[Supplied material]:
──────

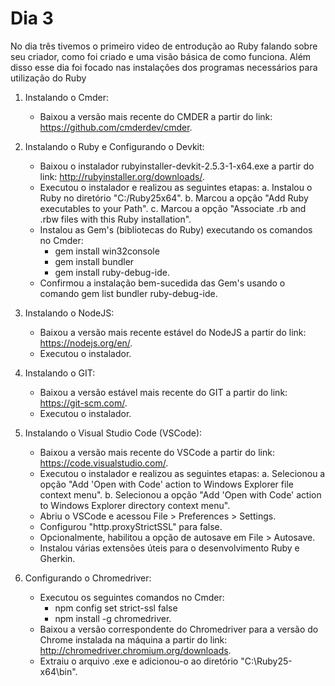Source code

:# Dia 3


No dia três tivemos o primeiro video de entrodução ao Ruby falando sobre seu criador, como foi criado e uma visão básica de como funciona. Além disso esse dia foi focado nas instalaçôes dos programas necessários para utilização do Ruby


1. Instalando o Cmder:
   - Baixou a versão mais recente do CMDER a partir do link: https://github.com/cmderdev/cmder.
   
2. Instalando o Ruby e Configurando o Devkit:
   - Baixou o instalador rubyinstaller-devkit-2.5.3-1-x64.exe a partir do link: http://rubyinstaller.org/downloads/.
   - Executou o instalador e realizou as seguintes etapas:
     a. Instalou o Ruby no diretório "C:/Ruby25x64".
     b. Marcou a opção "Add Ruby executables to your Path".
     c. Marcou a opção "Associate .rb and .rbw files with this Ruby installation".
   - Instalou as Gem's (bibliotecas do Ruby) executando os comandos no Cmder:
     - gem install win32console
     - gem install bundler
     - gem install ruby-debug-ide.
   - Confirmou a instalação bem-sucedida das Gem's usando o comando gem list bundler ruby-debug-ide.

3. Instalando o NodeJS:
   - Baixou a versão mais recente estável do NodeJS a partir do link: https://nodejs.org/en/.
   - Executou o instalador.

4. Instalando o GIT:
   - Baixou a versão estável mais recente do GIT a partir do link: https://git-scm.com/.
   - Executou o instalador.

5. Instalando o Visual Studio Code (VSCode):
   - Baixou a versão mais recente do VSCode a partir do link: https://code.visualstudio.com/.
   - Executou o instalador e realizou as seguintes etapas:
     a. Selecionou a opção "Add 'Open with Code' action to Windows Explorer file context menu".
     b. Selecionou a opção "Add 'Open with Code' action to Windows Explorer directory context menu".
   - Abriu o VSCode e acessou File > Preferences > Settings.
   - Configurou "http.proxyStrictSSL" para false.
   - Opcionalmente, habilitou a opção de autosave em File > Autosave.
   - Instalou várias extensões úteis para o desenvolvimento Ruby e Gherkin.

6. Configurando o Chromedriver:
   - Executou os seguintes comandos no Cmder:
     - npm config set strict-ssl false
     - npm install -g chromedriver.
   - Baixou a versão correspondente do Chromedriver para a versão do Chrome instalada na máquina a partir do link: http://chromedriver.chromium.org/downloads.
   - Extraiu o arquivo .exe e adicionou-o ao diretório "C:\Ruby25-x64\bin".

──────

[Task details]:
In the records above, find the line containing "- Executou os" and print it and every later line exactly, through the last one.

[Written reply]:
   - Executou os seguintes comandos no Cmder:
     - npm config set strict-ssl false
     - npm install -g chromedriver.
   - Baixou a versão correspondente do Chromedriver para a versão do Chrome instalada na máquina a partir do link: http://chromedriver.chromium.org/downloads.
   - Extraiu o arquivo .exe e adicionou-o ao diretório "C:\Ruby25-x64\bin".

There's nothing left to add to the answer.